WHAT TO PRODUCE
Of the entries below, copy only those lines that contain the word "null".

DATASET RECORDS Start Marker

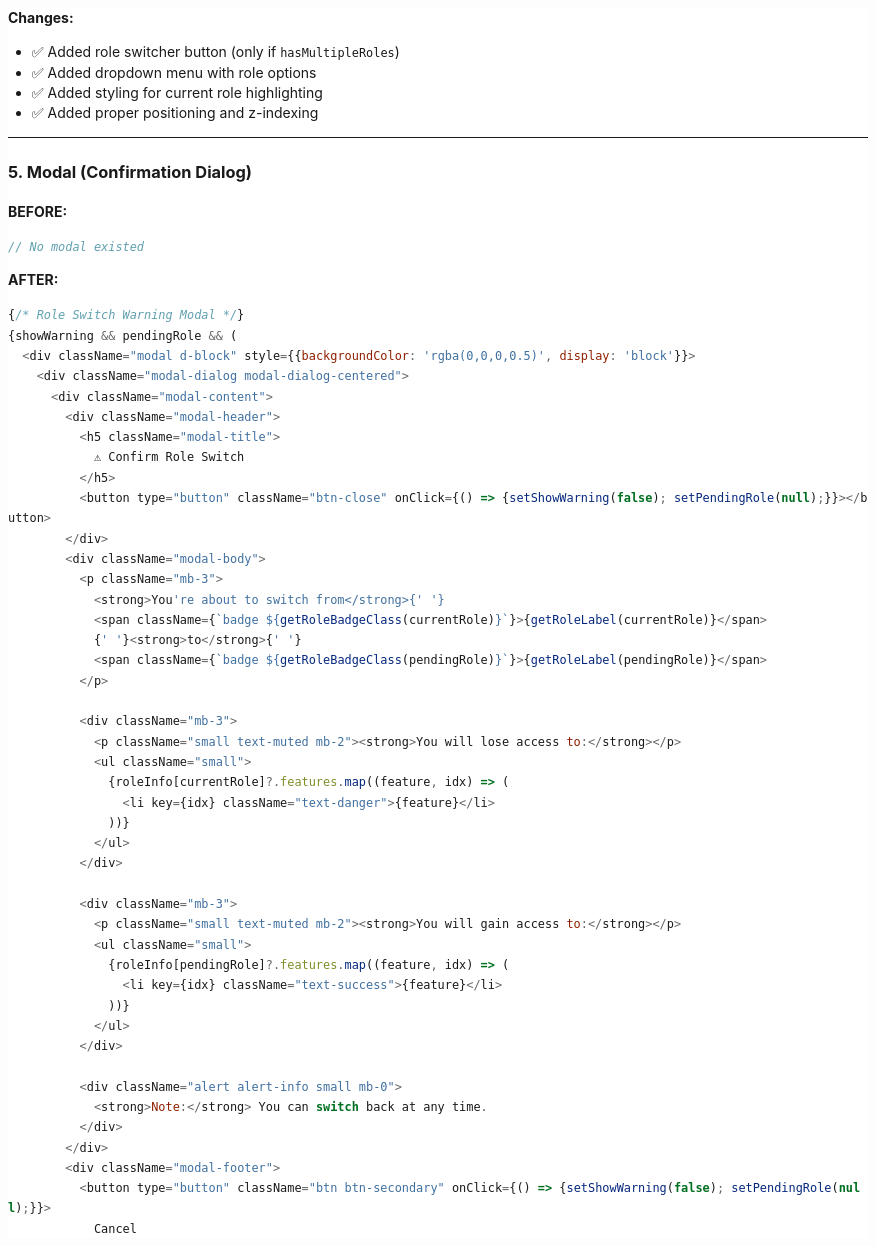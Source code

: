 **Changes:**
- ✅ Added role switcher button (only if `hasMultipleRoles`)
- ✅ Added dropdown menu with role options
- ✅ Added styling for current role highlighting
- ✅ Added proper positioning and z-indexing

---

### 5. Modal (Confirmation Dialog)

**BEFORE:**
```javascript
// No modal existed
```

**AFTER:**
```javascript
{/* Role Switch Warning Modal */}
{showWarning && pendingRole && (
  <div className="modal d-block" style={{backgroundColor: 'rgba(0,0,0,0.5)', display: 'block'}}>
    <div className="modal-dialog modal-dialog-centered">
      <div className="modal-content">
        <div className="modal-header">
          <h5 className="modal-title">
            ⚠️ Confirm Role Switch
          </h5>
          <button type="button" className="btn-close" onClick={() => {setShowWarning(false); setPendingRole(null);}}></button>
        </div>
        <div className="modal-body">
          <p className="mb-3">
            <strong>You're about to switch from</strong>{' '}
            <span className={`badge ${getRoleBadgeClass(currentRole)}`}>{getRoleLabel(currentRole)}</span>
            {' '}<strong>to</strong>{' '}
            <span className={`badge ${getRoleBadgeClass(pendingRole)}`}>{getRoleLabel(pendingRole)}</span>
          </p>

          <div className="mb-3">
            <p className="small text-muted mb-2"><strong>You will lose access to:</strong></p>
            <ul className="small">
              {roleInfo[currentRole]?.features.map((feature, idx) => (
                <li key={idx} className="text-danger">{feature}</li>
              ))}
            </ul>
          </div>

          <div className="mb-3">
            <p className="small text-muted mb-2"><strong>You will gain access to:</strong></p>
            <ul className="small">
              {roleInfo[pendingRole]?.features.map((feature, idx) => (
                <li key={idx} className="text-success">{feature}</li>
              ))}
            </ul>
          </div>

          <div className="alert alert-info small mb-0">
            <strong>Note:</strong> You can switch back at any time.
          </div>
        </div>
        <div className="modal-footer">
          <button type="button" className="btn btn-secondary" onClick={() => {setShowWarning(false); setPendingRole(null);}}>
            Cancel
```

DATASET RECORDS End Marker

SOLUTION TO THIS PROBLEM
          <button type="button" className="btn-close" onClick={() => {setShowWarning(false); setPendingRole(null);}}></button>
          <button type="button" className="btn btn-secondary" onClick={() => {setShowWarning(false); setPendingRole(null);}}>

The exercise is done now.